О своем новом фильме «Любовник» читателям «Чайки» рассказывают режиссер Валерий Тодоровский и исполнители главных ролей Олег Янковский и Сергей Гармаш
Валерий Тодоровский — сын классика советского кино, режиссера Петра Тодоровского и продюсера Миры Тодоровской, но его имя — это имя собственное, не родительское, и весьма известное. Тодоровский-младший заканчивал во ВГИКе сценарный, но кто об этом сейчас помнит? Он уже двенадцать лет как режиссер, два года как телевизионный продюсер и вообще персона влиятельная. Режиссерское имя ему сделал его второй фильм «Любовь» — про русского мальчика Сашу, который находит себя и взрослеет в любви к еврейской девочке Маше. После легкой и чувственной «Любви» были холодные и расчетливые «Подмосковные вечера», потом модно, по фасону конца девяностых прикинутая «Страна глухих». Года полтора назад он собрался было взяться за размашистую эпопею «Жизнь и судьба» по Василию Гроссману, но вместо этого на крутом вираже вырулил к камерной, очень частной истории про человека, который после смерти жены вдруг обнаружил, что все пятнадцать лет их жизни-судьбы у нее был другой мужчина. «Любовник» взял один из главных призов на «Кинотавре», где Олега Янковского назвали лучшим актером, и позже этот титул подтвердило жюри актерского фестиваля «Созвездие». А в Сан-Себастьяне, куда российское кино не звали в конкурс много лет, наградили драматурга Геннадия Островского и оператора Сергея Михальчука. Все эти награды — сценаристу, оператору, актеру — суть награды режиссеру. Ведь плоды их работы предъявлены на экране в фильме, за который всецело отвечает он.
— При желании вашего «Любовника» можно определить по ведомству феминистского кино. Пускай это и фильм на двух мужчин, но один из них, обманутый супруг, полтора часа экранного времени бьется над вопросом: ну, как она могла так поступить? И ни разу не задает себе вопрос: а может, со мной, во мне что-то не так?
— Нет, один феминистский фильм я уже делал, называется «Страна глухих». Действительно феминистский. А здесь, в «Любовнике», история про поиски ответа на вопрос, почему она так поступила, стала поводом для каких-то более глубоких вещей. Во всяком случае, мне хотелось, чтобы стала.
— То есть вас не интересовало, почему женщины изменяют мужьям?

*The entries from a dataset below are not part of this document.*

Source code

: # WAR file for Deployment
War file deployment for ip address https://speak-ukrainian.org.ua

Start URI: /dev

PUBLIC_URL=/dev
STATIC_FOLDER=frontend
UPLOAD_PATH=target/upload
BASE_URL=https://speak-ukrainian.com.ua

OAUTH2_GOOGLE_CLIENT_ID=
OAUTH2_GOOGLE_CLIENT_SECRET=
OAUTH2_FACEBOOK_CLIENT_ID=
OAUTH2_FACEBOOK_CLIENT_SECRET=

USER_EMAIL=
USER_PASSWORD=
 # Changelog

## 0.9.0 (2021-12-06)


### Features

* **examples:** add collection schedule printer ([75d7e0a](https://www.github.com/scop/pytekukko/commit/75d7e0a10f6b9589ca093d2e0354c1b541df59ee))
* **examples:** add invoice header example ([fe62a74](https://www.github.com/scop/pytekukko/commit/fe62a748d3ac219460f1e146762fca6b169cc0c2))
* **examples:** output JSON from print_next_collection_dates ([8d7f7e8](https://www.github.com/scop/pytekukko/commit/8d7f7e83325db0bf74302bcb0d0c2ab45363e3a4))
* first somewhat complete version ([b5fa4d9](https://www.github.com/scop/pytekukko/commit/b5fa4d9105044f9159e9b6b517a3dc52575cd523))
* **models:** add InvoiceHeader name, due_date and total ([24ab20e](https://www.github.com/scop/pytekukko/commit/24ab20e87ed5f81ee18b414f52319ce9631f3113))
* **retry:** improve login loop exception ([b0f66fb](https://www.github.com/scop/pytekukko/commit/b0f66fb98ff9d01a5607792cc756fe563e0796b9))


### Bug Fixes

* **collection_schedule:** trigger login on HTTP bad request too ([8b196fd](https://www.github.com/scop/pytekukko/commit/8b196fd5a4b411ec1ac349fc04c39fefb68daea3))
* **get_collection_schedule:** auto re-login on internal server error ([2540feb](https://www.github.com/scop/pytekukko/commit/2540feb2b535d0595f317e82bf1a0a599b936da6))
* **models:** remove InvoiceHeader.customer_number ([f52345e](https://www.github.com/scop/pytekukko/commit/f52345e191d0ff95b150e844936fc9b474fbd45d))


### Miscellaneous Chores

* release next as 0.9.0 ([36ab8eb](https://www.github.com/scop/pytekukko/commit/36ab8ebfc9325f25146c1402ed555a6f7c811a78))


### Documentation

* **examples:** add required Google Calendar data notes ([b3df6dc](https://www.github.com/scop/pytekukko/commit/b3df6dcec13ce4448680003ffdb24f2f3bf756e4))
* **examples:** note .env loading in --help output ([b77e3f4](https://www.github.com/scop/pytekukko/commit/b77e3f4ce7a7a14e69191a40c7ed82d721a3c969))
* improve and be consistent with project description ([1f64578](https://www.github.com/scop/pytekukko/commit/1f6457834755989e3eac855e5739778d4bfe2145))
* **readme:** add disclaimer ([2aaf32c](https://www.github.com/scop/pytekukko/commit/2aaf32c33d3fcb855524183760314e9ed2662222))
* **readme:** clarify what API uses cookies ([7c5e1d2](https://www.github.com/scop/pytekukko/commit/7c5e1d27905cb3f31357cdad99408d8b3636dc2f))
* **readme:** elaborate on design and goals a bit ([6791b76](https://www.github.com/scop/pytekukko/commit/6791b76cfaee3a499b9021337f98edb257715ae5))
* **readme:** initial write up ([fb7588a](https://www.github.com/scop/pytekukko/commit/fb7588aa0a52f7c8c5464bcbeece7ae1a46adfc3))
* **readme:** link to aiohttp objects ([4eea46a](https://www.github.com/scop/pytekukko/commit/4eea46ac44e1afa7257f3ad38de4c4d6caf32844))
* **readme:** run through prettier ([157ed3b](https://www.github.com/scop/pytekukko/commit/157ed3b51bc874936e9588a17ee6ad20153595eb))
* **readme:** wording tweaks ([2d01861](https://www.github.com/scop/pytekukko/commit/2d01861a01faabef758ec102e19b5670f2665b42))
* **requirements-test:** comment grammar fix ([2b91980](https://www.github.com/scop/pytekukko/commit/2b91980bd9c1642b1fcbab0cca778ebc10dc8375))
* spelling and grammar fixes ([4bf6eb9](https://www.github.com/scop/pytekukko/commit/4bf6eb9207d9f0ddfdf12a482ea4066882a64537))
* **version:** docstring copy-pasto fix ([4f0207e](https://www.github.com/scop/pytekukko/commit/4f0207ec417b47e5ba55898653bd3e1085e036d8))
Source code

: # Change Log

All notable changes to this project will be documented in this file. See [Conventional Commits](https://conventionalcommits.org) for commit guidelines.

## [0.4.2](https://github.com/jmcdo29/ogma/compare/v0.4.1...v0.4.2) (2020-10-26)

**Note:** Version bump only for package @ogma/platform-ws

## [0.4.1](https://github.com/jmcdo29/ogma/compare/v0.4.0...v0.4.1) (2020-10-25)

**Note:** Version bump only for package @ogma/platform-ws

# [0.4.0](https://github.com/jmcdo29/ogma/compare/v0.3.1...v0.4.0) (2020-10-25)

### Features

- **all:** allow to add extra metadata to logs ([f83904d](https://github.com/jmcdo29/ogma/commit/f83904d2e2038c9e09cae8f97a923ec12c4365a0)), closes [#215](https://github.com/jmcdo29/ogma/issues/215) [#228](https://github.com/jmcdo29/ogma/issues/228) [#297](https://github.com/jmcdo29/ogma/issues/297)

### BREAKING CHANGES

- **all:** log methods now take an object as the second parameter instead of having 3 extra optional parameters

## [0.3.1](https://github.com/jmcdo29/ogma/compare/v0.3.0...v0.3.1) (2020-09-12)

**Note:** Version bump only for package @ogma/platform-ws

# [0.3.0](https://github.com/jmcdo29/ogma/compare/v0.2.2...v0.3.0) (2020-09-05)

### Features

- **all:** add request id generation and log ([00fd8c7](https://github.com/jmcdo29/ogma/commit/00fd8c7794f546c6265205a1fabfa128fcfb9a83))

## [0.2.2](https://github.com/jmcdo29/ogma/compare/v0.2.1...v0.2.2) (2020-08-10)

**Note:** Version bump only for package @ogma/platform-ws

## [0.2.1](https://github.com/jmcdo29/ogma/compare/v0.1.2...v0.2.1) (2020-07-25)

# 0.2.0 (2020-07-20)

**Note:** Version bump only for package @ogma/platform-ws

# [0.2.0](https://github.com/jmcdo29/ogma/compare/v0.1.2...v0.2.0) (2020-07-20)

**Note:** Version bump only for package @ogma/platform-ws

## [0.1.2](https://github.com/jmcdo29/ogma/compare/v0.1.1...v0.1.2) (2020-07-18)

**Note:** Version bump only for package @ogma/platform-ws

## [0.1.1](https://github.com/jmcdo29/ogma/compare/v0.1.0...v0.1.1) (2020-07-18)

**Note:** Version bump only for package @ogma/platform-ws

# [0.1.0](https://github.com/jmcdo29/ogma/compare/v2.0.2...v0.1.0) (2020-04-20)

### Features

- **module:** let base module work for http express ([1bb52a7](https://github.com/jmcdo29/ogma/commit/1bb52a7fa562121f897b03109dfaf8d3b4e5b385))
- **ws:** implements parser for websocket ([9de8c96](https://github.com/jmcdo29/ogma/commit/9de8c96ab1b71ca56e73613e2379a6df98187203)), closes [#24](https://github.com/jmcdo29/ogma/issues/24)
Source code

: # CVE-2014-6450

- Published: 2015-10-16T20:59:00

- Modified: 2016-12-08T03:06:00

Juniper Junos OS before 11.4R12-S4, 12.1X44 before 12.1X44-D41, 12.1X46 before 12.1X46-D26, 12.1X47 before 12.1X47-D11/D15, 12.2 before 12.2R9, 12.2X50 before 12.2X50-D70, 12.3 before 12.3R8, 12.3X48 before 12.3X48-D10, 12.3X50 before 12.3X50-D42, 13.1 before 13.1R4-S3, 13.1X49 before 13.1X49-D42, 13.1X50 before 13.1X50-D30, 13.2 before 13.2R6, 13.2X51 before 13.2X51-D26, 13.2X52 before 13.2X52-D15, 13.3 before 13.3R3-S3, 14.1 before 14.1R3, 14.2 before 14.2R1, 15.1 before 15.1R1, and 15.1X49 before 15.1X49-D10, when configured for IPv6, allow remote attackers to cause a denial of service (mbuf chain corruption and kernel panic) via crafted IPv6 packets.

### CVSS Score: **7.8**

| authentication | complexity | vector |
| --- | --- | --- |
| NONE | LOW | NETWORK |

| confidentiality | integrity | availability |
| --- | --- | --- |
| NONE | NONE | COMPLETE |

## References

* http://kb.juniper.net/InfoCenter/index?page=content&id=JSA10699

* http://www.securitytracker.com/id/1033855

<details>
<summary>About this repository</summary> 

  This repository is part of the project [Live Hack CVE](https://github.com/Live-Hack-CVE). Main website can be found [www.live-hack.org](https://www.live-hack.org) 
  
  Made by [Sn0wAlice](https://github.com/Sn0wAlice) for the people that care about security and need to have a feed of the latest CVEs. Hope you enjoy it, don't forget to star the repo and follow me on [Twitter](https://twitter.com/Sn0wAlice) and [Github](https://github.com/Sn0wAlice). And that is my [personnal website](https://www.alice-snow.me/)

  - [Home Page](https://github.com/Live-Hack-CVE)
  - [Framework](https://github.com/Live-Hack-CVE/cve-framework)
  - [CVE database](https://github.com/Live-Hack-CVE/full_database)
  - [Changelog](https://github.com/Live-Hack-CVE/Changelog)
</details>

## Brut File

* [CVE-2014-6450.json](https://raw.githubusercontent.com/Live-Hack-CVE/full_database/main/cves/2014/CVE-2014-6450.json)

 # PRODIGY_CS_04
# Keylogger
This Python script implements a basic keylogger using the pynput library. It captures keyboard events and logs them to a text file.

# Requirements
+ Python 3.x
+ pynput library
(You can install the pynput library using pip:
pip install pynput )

— Меня интересовала ситуация, когда у человека на глазах начинает рушиться система мира, в которой он был уверен. Ломается система, и ее уже не восстановить. Смотрите, мы сделали акцент на некоторых моментах, достаточно прозрачных. Чарышев, главный герой, по профессии лингвист. Занимается проблемами языка. В фильме есть сцена со студентами, где они вместе определяют смысл разных понятий. Этот человек живет с ощущением, что за каждым понятием стоит конкретный смысл, что есть логическая цепочка, где одно связано с другим, одно вытекает из другого. Такая стройная система, понятная картина мира. Мы все живем в системе разумных, как нам кажется, понятий. И вдруг взрывается бомбочка, маленькая бомбочка, и система рушится. Оказывается, что все совершенно иначе, что все иррационально. Что есть вопросы, на которые невозможно ответить никогда. Сколько бы ты саму систему ни раскручивал, до какого победного конца ни шел бы. Почему мы поступаем так или иначе, предаем или не предаем, любим или нет? А потому что. А нипочему. Нельзя объяснить. Вот студенту можно значение слова объяснить, а здесь — нельзя. Дальше вопрос уже не в том, почему она изменила, а в том, как жить дальше. И в силу обстоятельств герой допытывается ответа у человека совершенно чужого, любовника его жены, который, так уж вышло, в тот момент стал для него самым родным. Единственным человеком, с кем это можно выяснять. А с кем еще? Кого еще можно спросить про те пятнадцать лет? Некого. Это не сопливая дружба мужа и любовника, это вынужденные отношения, конечно. Но очень близкие. Вообще, абсолютно неблагодарное дело — свой фильм расшифровывать. У нас есть талантливые критики, они сто версий выдвинут.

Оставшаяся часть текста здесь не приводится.